Jared: Your work seems to be primarily displayed in galleries/museums, but you experiment in media associated with mass-distribution such as books. Have you thought of publishing your art in book form rather than displaying it in the gallery setting?Chronographie Terrestre would also seem to operate quite nicely as a book or an interactive digital archive. What do you feel the relationship between art and the emerging digital technologies should be?
Horst: Tapestry, mosaic, fresco, vase-painting, only to name a few, have already vanished. As serious art forms they don’t exist anymore. Lithography, etching, woodcut have become rare techniques. Painting, photography will probably follow. I am not familiar with digital art. I have done for some years lecture-performances with my panels via a video camera. I stopped that after having seen a film of one of the sessions. Not good enough, to my taste. Anyway, most video art I have seen looked like dilettante film to me. I am probably too old for these techniques.
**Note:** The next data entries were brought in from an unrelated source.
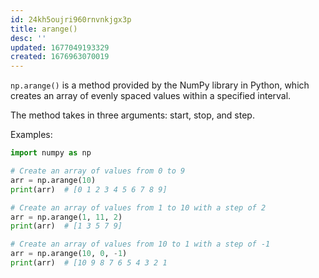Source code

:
 ```yaml
---
id: 24kh5oujri960rnvnkjgx3p
title: arange()
desc: ''
updated: 1677049193329
created: 1676963070019
---
```

```np.arange()``` is a method provided by the NumPy library in Python, which creates an array of evenly spaced values within a specified interval.

The method takes in three arguments: start, stop, and step.

Examples:

```python
import numpy as np

# Create an array of values from 0 to 9
arr = np.arange(10)
print(arr)  # [0 1 2 3 4 5 6 7 8 9]

# Create an array of values from 1 to 10 with a step of 2
arr = np.arange(1, 11, 2)
print(arr)  # [1 3 5 7 9]

# Create an array of values from 10 to 1 with a step of -1
arr = np.arange(10, 0, -1)
print(arr)  # [10 9 8 7 6 5 4 3 2 1
```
Jared: Since I’ve been asking question primarily about your methods, I was thinking that maybe we could change gears & talk about your views on art overall. What do you see as art’s primary goal? Or does it (should it) even have one?
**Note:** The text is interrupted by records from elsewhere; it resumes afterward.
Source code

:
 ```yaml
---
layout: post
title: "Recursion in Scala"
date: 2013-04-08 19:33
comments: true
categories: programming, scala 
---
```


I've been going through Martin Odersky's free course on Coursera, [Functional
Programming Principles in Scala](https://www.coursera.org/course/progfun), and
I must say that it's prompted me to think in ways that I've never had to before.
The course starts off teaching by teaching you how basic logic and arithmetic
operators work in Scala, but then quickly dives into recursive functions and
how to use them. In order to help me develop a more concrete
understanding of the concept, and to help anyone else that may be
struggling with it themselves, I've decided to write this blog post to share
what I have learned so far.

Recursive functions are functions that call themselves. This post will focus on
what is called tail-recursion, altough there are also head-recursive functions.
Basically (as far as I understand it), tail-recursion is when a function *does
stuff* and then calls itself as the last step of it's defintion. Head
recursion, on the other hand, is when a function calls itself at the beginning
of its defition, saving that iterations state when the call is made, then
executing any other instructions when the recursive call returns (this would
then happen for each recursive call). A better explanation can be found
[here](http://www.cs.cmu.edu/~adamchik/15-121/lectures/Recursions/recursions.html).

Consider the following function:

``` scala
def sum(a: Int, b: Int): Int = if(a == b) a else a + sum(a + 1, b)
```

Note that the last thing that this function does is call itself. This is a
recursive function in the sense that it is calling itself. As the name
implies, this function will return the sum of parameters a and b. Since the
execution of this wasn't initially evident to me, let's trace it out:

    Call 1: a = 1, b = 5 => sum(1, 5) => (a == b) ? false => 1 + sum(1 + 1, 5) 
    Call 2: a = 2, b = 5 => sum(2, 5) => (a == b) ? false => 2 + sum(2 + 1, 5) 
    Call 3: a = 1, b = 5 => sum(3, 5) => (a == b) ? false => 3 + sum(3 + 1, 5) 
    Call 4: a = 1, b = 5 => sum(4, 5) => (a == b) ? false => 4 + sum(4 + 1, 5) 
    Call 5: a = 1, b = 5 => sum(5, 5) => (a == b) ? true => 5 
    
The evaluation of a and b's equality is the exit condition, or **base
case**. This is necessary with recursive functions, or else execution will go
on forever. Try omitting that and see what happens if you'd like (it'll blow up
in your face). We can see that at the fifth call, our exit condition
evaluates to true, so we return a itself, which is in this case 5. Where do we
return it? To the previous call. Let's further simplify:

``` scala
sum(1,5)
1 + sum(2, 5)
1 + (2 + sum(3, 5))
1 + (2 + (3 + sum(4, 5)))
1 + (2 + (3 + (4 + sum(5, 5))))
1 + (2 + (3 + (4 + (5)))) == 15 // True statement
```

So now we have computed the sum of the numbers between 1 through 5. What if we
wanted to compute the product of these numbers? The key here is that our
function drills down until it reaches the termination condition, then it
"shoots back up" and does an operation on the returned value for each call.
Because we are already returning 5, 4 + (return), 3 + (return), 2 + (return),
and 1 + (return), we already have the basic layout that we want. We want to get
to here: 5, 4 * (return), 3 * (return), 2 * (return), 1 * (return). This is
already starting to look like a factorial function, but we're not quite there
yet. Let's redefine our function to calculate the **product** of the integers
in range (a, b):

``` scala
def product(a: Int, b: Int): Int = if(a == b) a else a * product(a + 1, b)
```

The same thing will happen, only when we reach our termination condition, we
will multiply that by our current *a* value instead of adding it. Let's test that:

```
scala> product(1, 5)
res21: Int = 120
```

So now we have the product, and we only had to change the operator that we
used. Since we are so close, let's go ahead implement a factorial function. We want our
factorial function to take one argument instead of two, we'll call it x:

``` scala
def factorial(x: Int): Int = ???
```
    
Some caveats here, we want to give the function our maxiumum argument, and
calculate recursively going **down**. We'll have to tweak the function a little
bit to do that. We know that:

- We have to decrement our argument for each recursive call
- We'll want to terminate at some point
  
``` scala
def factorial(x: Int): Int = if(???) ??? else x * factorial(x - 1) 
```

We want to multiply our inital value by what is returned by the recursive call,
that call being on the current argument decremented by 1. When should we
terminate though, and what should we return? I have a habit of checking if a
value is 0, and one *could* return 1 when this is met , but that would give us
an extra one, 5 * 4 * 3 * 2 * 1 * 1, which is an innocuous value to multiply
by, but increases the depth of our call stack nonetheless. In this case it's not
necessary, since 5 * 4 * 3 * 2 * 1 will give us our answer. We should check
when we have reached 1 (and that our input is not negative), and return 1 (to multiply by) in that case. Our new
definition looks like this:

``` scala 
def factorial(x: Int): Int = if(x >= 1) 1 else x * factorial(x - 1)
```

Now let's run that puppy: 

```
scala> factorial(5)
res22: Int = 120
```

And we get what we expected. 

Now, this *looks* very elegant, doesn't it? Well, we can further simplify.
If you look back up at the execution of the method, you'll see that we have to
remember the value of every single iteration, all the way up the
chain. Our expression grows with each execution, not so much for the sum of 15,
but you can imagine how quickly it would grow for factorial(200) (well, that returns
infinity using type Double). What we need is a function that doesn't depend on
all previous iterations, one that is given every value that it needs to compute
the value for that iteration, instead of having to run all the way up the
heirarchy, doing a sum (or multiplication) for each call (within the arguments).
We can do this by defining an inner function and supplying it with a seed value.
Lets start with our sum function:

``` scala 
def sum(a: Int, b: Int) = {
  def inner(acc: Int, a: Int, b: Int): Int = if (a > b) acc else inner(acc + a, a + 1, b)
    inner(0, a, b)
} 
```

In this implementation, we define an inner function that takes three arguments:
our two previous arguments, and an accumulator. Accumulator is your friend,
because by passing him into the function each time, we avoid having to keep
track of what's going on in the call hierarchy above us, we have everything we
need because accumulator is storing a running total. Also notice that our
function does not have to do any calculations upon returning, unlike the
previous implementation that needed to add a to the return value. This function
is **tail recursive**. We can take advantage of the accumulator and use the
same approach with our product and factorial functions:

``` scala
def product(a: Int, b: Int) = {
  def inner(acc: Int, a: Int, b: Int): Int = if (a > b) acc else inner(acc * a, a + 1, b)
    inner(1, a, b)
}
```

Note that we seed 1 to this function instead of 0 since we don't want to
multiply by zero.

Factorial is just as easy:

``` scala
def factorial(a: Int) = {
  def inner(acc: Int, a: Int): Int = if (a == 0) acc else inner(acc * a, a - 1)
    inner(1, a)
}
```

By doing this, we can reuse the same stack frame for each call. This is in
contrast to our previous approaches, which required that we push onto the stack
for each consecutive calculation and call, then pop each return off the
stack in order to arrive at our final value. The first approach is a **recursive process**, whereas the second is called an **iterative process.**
Horst: No Jared, I cannot tell what art is about. You are almost asking for the meaning of life. We don’t know it. Some need art to alter their existence, some need art to decorate their walls, others try to make money. There is no answer to what art is, to my knowledge. Nobody knows what art is, some will tell you what art is not. But that of course seems much easier. I think we should come back to simpler questions.
Jared: You seem to be a very international artist. Where do you find the best reception for your work?
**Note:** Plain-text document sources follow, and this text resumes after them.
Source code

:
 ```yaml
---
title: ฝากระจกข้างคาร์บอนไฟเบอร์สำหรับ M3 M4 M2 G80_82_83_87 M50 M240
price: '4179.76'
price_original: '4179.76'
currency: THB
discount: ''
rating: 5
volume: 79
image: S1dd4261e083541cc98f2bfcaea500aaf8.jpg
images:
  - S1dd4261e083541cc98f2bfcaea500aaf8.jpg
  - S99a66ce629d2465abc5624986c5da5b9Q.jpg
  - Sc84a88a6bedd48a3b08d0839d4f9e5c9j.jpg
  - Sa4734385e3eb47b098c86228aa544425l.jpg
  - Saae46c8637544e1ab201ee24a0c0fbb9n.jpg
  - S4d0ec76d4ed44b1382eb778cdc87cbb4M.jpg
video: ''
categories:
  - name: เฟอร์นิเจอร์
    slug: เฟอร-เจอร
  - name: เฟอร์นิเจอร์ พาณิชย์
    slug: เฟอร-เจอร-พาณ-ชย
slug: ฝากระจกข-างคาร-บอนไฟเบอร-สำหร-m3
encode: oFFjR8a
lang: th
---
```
Horst: My work has been shown in different countries, but that does not make me an international artist. Reception I have known little. Naturally, countries in which the languages English, French and German are spoken or understood are an advantage for the reception. Holland, Belgium, Switzerland and so forth. Small countries like Luxemburg are very good at languages and art friends there will probably have an easy access to my world.
Jared: How has your artwork changed over the years and what has prompted those changes?
Horst: One day when I had finished installing the cabinet/ cage consisting of 76 panels, I said to the friend who had helped me, “Amazing, how the images, how the whole work has changed through the years.” He looked at it. “Yes ,” he said, “naturally, it is because you’ve stayed the same.” He was right. The world had changed. It does so every day, every hour.
Jared: Despite the changes in your art, you consistently use very lush, violent, and brilliant colors. What kinds of colors do you find the most productive? What do you think color adds to an artwork?
Horst: Take a vermillion red, paint some cherries and you may get haiku. Take ink blue, do the cherries and you get none. That is what color adds. On one hand, you have color without form, on the other form without color. Both together will increase /heighten /enhance each other considerably. I don’t like colors that remind me of vomitus.
Jared: Do you seek to elicit certain kinds of responses from viewers of your art? Or do you do prefer to leave the interpretation open to them?
Horst: No. I don’t have anything to teach. I hope my images are precise and attracting enough to raise the right questions. It’s up to the viewer to find the right answers.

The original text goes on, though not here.